Using the records below, copy every line that holds the string "archive".

* _Records excerpted from a collection_

+ + +

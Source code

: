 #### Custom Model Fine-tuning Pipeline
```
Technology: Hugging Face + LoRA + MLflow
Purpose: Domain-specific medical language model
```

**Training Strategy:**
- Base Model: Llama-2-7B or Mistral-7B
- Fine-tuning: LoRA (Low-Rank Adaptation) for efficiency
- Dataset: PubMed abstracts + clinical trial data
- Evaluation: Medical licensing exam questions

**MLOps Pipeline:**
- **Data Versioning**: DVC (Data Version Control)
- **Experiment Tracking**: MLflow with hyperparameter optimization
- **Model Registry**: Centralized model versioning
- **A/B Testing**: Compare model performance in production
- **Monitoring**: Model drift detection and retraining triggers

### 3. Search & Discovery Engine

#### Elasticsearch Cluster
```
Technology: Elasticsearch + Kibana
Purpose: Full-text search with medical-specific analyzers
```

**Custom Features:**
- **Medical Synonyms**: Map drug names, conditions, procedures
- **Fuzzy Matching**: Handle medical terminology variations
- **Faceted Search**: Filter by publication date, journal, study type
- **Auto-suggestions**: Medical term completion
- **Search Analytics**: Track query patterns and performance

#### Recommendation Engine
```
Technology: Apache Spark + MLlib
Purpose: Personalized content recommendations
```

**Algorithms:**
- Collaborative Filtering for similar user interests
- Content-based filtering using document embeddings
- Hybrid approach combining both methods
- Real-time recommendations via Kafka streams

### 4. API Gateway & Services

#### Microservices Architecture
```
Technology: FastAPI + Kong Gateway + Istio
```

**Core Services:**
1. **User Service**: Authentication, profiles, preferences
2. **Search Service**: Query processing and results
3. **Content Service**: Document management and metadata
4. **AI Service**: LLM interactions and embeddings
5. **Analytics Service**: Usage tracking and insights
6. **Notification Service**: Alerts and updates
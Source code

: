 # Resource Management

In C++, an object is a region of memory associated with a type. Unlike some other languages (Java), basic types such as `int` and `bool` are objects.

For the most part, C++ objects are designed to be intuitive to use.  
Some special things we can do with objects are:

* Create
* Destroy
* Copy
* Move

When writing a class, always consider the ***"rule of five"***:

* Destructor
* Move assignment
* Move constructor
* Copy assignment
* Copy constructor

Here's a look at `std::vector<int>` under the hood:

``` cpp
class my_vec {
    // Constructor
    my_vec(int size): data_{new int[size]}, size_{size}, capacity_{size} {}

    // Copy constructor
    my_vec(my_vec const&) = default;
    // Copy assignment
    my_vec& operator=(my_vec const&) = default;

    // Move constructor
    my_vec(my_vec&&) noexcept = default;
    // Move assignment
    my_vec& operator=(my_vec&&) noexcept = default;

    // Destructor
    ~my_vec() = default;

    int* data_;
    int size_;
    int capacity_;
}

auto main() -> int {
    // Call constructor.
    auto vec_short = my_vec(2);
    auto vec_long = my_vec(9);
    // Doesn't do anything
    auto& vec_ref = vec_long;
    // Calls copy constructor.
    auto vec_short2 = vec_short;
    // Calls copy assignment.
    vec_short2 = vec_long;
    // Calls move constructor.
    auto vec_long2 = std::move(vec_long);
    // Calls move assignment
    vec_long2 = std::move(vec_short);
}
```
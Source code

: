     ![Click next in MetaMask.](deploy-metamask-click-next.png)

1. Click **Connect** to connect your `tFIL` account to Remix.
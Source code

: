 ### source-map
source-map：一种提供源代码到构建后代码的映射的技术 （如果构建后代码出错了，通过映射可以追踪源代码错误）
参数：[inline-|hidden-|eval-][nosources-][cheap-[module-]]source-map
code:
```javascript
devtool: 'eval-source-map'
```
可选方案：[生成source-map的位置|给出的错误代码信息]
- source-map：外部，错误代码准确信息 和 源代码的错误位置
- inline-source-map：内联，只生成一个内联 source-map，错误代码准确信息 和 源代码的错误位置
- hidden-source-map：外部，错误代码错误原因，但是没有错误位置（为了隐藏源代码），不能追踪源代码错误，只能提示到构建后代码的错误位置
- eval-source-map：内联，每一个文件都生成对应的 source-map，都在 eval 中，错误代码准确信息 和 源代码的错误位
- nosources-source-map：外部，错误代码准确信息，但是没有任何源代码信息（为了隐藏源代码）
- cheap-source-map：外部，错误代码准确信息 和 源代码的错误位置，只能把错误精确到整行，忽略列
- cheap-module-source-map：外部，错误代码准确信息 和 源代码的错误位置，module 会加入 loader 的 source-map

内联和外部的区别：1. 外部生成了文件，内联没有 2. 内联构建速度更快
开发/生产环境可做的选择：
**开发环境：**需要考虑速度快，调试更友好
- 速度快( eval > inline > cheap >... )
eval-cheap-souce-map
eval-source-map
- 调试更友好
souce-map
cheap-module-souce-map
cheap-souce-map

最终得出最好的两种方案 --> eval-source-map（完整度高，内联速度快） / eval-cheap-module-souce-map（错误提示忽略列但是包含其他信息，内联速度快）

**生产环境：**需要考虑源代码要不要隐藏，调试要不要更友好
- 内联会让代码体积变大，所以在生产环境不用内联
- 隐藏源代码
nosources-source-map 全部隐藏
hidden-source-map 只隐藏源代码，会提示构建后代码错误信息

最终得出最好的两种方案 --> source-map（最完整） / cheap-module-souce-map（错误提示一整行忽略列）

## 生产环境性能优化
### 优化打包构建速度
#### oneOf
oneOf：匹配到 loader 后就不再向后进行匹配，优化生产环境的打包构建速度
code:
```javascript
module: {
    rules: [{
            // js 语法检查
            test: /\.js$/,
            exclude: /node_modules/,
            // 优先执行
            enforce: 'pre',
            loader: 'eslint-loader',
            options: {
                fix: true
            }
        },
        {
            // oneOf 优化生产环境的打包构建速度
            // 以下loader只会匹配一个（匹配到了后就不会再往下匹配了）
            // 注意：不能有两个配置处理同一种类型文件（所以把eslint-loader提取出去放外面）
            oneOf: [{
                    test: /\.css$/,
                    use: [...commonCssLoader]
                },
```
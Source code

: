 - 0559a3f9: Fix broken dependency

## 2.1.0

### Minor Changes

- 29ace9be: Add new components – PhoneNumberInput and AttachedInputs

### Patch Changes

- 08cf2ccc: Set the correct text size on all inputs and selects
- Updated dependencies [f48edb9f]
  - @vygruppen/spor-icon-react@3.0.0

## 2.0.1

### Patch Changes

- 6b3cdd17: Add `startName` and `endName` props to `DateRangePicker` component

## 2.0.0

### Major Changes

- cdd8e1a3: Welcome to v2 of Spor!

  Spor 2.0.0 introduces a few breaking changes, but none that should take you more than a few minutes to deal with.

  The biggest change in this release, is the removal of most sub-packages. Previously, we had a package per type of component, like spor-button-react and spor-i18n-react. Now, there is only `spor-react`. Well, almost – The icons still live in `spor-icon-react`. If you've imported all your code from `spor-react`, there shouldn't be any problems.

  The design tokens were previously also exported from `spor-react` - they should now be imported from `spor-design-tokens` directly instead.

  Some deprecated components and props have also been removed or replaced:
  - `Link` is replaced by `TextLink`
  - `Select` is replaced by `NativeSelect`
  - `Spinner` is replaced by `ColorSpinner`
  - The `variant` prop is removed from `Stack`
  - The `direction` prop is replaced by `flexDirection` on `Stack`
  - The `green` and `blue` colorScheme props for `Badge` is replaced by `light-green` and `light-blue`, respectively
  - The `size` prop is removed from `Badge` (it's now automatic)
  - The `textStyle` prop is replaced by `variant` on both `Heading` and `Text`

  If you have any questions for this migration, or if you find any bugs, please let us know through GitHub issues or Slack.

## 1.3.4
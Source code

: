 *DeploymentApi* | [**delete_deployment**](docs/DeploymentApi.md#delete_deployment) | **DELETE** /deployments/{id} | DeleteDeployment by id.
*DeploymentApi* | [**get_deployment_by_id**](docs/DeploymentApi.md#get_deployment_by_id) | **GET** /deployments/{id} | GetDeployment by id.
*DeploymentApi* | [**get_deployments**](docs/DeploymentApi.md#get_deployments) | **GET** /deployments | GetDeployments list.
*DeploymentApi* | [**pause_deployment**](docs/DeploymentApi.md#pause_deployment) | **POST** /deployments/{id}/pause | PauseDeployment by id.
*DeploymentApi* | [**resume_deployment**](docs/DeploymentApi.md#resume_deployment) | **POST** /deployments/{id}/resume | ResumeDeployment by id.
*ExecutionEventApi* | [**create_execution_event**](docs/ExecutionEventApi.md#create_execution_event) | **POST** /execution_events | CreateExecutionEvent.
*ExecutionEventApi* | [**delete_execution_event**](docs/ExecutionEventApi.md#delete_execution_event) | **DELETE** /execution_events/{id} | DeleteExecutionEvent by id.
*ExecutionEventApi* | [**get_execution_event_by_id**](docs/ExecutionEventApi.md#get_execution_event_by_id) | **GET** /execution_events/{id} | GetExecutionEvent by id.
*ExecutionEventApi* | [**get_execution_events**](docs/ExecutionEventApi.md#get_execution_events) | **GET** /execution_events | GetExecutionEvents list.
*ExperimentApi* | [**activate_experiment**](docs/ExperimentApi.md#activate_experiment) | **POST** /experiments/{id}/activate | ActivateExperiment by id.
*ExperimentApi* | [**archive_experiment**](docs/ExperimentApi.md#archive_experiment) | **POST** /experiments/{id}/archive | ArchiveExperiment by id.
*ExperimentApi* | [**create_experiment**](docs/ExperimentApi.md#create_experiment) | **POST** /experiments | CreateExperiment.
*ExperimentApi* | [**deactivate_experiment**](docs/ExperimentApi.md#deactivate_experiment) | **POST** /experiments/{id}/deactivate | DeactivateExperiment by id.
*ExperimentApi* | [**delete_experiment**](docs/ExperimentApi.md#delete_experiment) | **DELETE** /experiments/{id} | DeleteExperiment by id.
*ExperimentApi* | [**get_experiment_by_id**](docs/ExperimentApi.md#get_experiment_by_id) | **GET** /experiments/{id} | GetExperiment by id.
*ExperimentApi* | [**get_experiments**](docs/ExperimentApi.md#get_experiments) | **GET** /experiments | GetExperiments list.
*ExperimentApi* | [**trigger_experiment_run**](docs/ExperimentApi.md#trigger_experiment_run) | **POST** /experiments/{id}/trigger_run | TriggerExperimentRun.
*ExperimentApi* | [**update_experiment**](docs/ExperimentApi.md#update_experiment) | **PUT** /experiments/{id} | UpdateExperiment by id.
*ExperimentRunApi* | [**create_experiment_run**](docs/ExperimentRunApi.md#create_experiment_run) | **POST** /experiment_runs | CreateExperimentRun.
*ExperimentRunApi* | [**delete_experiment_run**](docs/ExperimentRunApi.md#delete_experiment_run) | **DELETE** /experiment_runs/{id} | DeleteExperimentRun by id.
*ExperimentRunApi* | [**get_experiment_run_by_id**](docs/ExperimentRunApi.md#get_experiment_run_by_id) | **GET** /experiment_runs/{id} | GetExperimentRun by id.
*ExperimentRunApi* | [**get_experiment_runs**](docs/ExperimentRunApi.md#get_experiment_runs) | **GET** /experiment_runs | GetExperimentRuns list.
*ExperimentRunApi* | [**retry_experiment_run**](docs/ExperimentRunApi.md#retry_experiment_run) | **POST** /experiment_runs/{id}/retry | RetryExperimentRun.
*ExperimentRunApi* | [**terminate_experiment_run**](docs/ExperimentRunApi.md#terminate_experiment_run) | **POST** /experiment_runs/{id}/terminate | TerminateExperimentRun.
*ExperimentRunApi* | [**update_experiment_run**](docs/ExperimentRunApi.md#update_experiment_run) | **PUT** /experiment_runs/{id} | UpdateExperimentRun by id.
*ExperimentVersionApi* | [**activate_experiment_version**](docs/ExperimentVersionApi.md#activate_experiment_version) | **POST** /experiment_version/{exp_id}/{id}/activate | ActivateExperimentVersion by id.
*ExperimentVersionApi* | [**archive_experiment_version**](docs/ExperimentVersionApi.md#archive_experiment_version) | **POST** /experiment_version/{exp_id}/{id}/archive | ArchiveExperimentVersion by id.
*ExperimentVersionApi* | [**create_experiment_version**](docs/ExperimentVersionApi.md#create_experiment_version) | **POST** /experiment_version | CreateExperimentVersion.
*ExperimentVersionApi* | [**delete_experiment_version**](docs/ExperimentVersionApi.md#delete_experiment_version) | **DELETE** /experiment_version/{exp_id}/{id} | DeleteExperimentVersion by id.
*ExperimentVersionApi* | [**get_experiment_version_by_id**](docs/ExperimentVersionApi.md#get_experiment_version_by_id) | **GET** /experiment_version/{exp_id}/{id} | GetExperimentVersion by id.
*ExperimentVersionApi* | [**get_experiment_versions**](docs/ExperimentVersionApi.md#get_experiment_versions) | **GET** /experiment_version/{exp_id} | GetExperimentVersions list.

+ + +

* _SOLUTION FOR THIS PROBLEM_
*ExperimentApi* | [**archive_experiment**](docs/ExperimentApi.md#archive_experiment) | **POST** /experiments/{id}/archive | ArchiveExperiment by id.
*ExperimentVersionApi* | [**archive_experiment_version**](docs/ExperimentVersionApi.md#archive_experiment_version) | **POST** /experiment_version/{exp_id}/{id}/archive | ArchiveExperimentVersion by id.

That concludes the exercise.